Per la prima volta in Piemonte è mancato totalmente il confronto sul calendario venatorio con le associazioni regionali. Lo ricorda una nota del coordinamento regionale che riunisce Anlc, Anuu, ArciCaccia, Eps, Fidc, Italcaccia ed Enalcaccia, le quali ritengono del tutto inaccettabile il testo approvato dalla Giunta per incongruenze, errori tecnici, limitazioni ingiustificate scientificamente, che contrastano con la legge nazionale sulla caccia, la 157/92.
Per esempio “la pretesa di mandare i cacciatori piemontesi alla ricerca di selvatici migratori come quaglia e tortora, ovunque cacciati e abbondanti, in un periodo nel quale essi non transitano più sul nostro territorio”. Ma anche “costringere gli appassionati subalpini ad esercitare la propria attività per un periodo molto inferiore a quello consentito dalla l.157/92, con l’inizio della stagione posticipato al 4 ottobre invece della terza settimana di settembre”. “Analogo trattamento – sottolinea il coordinamento - in merito alle chiusure, tutte anticipate rispetto al resto dell’Italia e con i cacciatori piemontesi costretti a riporre armi e attrezzature nei loro armadietti quando nelle regioni limitrofe ancora si cacciano gli stessi selvatici presenti sul nostro territorio”.

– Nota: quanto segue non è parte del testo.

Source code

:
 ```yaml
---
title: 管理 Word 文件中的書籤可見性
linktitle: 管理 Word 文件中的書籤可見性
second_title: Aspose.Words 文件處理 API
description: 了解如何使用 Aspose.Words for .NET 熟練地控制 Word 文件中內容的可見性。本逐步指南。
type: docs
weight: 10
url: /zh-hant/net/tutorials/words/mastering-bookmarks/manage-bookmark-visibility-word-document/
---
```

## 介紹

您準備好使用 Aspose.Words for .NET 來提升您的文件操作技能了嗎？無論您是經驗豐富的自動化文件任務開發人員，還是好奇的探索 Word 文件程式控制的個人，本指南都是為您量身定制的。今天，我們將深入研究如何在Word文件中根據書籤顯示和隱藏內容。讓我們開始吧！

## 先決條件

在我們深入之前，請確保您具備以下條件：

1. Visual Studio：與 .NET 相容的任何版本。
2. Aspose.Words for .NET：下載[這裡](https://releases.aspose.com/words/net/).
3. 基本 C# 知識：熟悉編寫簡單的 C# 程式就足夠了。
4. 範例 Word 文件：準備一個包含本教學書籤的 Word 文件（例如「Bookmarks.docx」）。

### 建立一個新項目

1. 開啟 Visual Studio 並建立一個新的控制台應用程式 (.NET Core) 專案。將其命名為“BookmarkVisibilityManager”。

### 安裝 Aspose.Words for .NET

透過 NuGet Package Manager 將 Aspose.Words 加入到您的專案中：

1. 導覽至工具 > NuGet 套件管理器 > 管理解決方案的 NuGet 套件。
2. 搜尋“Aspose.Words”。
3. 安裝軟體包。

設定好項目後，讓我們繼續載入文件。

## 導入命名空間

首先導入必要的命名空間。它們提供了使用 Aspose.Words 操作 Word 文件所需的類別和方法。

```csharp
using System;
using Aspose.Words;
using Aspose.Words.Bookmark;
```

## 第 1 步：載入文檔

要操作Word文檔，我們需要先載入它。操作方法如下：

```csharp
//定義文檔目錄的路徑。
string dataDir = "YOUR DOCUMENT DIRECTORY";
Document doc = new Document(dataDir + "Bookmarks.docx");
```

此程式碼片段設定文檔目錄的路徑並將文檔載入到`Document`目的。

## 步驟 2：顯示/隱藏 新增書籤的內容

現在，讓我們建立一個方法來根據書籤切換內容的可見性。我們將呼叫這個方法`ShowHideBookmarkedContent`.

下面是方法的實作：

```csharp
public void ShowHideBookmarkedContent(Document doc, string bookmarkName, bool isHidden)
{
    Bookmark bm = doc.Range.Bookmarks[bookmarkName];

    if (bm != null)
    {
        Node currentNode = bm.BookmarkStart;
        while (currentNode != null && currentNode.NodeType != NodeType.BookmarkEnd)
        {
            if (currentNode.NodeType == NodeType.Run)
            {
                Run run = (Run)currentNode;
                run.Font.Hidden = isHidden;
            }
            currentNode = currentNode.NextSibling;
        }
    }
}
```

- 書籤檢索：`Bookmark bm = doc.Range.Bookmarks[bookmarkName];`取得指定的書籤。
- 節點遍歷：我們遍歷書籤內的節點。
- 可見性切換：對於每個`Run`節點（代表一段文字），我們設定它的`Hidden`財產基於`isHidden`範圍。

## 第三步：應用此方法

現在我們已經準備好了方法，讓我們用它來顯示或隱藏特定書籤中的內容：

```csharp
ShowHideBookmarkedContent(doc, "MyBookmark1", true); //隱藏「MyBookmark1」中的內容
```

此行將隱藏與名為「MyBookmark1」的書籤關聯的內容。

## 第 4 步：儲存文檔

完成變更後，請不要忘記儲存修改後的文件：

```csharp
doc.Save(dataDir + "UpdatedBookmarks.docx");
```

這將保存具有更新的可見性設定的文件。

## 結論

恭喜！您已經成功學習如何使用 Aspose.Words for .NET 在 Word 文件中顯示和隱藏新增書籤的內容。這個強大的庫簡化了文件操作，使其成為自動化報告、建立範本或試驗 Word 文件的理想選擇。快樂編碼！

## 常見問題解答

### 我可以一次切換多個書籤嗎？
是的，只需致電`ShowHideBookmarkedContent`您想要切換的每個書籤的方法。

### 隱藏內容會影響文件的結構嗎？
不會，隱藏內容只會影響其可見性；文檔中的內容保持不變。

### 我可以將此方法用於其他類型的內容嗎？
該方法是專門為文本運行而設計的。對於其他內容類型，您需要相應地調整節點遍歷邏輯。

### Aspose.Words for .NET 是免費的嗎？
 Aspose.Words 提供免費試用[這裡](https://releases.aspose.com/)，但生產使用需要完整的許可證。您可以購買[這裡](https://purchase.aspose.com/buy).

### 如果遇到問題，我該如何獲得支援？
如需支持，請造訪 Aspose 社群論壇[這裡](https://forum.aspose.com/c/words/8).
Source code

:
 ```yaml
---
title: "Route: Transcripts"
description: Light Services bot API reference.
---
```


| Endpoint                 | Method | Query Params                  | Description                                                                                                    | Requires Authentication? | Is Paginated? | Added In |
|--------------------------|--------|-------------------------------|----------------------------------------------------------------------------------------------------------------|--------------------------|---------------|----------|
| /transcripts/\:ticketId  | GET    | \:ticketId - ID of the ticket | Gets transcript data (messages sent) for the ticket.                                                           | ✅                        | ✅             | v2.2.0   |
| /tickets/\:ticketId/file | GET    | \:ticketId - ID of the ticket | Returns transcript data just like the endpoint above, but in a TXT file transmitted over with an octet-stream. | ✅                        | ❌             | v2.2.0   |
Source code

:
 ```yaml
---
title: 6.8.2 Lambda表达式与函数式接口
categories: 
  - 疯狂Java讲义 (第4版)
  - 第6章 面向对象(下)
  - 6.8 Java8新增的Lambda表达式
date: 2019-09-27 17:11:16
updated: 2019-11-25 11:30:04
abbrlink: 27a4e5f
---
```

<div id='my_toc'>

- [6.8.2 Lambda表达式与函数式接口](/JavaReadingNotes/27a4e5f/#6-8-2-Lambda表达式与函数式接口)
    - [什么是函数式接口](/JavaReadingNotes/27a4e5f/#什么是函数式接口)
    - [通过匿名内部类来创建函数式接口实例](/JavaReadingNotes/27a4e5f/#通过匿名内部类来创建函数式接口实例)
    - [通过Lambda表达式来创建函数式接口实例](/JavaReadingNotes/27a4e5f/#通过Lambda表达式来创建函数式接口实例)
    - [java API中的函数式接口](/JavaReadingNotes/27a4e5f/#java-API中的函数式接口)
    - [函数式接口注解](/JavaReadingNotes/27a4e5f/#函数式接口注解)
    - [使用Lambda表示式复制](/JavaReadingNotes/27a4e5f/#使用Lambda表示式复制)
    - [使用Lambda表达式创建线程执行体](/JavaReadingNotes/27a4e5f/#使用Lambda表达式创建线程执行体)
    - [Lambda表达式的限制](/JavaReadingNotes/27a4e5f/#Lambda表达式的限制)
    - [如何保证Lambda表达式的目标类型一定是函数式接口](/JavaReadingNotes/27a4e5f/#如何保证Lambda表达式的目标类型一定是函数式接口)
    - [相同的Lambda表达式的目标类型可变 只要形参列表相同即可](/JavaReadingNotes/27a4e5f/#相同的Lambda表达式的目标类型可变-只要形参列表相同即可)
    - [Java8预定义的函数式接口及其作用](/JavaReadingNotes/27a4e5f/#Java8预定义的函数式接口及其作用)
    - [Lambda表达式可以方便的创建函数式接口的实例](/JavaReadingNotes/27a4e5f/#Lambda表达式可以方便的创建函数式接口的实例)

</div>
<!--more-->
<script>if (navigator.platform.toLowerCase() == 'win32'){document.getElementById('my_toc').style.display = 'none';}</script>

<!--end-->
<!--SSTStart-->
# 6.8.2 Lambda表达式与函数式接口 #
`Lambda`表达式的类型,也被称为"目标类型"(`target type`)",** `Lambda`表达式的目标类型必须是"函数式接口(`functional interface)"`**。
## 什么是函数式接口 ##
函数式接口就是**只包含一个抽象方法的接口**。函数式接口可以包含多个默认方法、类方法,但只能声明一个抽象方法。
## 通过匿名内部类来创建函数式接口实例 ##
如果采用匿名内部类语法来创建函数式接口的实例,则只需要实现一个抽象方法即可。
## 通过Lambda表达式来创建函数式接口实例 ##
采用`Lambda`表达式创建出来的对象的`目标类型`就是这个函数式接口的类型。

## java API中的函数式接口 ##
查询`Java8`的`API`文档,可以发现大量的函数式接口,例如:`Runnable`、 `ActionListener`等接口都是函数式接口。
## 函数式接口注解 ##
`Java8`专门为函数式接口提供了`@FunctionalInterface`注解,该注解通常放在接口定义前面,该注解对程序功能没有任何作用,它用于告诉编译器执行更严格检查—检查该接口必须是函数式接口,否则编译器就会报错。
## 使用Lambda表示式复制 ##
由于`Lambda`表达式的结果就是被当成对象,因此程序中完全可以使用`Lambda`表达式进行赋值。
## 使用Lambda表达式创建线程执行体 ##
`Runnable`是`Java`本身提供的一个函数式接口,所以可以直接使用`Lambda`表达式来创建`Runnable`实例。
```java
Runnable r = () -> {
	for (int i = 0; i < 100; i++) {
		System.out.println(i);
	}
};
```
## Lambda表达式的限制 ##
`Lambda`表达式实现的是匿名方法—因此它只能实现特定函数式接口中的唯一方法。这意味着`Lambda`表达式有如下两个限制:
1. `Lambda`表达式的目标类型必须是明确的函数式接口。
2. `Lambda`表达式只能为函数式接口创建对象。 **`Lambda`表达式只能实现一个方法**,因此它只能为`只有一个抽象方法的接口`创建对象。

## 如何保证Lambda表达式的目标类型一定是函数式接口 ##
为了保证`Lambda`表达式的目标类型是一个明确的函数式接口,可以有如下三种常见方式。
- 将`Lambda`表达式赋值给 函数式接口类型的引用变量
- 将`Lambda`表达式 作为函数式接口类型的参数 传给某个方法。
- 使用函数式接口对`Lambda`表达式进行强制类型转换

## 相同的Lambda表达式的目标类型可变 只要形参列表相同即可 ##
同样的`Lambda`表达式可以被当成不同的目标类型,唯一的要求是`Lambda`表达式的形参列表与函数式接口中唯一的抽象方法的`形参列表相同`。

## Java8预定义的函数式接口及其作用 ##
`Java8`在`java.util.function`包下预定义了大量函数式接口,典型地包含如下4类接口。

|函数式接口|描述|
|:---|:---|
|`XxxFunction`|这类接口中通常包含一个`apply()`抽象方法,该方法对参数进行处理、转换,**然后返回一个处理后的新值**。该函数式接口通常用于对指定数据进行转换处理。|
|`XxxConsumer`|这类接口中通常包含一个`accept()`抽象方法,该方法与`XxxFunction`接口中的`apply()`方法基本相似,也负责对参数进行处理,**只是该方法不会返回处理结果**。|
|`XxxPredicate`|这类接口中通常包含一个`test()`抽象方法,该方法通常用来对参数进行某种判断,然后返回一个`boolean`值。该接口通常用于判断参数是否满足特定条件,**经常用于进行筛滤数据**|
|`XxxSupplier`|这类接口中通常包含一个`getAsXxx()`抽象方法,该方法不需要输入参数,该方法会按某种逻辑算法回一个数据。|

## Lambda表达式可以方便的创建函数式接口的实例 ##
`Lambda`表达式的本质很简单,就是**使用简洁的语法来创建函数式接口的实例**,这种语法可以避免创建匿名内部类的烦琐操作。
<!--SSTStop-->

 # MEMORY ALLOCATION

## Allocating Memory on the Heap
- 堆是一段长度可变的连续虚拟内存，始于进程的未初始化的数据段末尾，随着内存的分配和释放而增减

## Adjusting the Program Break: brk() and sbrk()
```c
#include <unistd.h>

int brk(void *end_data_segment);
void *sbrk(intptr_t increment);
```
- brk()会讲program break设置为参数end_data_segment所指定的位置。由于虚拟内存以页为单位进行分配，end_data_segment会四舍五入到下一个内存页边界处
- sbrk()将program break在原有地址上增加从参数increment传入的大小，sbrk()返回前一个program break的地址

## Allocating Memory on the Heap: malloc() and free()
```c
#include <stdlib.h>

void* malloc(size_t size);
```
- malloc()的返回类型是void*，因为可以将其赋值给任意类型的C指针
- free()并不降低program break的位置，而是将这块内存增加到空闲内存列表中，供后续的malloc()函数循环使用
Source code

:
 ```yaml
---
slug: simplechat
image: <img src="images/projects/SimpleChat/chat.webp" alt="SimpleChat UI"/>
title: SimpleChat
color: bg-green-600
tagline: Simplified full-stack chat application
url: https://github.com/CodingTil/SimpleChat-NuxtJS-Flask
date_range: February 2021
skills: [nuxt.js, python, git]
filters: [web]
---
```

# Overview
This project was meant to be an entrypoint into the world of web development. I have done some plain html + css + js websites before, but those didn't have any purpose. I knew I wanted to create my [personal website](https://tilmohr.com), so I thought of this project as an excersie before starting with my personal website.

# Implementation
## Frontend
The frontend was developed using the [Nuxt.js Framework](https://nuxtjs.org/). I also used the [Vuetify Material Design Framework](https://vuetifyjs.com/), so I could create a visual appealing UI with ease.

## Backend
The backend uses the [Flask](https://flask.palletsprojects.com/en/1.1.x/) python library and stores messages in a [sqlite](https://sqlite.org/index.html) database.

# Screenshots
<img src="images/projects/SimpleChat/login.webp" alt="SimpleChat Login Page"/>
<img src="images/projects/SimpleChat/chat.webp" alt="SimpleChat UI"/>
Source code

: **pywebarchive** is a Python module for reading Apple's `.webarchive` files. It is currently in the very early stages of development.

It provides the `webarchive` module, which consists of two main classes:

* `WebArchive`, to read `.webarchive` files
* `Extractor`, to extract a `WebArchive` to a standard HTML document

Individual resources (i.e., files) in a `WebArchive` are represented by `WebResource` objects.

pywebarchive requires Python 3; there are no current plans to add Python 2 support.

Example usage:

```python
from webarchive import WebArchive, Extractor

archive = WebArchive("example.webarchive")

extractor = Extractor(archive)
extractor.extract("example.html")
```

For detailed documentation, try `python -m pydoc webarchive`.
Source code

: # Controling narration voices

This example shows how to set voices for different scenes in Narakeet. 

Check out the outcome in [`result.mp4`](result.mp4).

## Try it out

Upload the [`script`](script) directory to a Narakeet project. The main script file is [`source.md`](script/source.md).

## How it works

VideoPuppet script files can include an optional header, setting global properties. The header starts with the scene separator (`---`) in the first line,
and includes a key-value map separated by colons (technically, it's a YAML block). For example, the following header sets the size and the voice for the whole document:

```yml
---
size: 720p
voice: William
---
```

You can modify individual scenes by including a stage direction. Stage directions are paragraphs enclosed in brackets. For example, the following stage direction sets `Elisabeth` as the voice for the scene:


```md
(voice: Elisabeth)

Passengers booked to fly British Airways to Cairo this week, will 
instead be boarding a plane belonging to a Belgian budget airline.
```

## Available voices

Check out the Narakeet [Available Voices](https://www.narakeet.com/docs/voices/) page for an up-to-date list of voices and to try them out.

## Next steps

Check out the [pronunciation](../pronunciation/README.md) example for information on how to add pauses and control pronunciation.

Il calendario contiene poi altre ingiustificate limitazioni all’esercizio dell’attività venatoria alpina, alla tipica fauna, caccia di storia e tradizione piemontese, rispondendo solo alla logica di dar continuità all’assurdo provvedimento di chiusura del prelievo alla pernice bianca della passata stagione quando, nonostante il parere favorevole dell’ISPRA, e supportati da dati scientifici e censimenti eseguiti in accordo alle linee guida della Regione, i cacciatori di montagna furono penalizzati.
“Va qui ricordato – spiega la nota - come allora le Associazioni Venatorie e molti Comprensori Alpini furono costretti a spendere i quattrini dei cacciatori per far ricorso al TAR, vincendolo inutilmente perché l’Assessore Ferrero si rifiutò di riaprire la caccia a quella specie, come il supremo organo amministrativo regionale aveva autorizzato. La vicenda non si chiuse lì, e proprio in questi giorni s’è discusso al TAR un secondo ricorso cui furono costrette alcune Associazioni e Comparti che non volevano sottostare alle prepotenze della Regione”.
In Piemonte poi, spiega il coordinamento, manca ancora il Piano Faunistico, impastoiato dalle procedure burocratiche dell’iter d’approvazione, così come siamo ancora carenti di legge regionale, dopo che la 70/96 fu abrogata e mai rimpiazzata; questi errori li pagano i cacciatori.
Il Coordinamento, che rappresenta in totale 25 mila cacciatori piemontesi, promette a tutti gli appassionati che non starà con le mani in mano, attivandosi perché questo brutto calendario venga modificato prima dell’apertura: "chiederemo l’accesso agli atti per capire quali siano state le richieste della Regione e le osservazioni dell’ISPRA e così sapremo la verità. Servisse organizzeremo anche una manifestazione".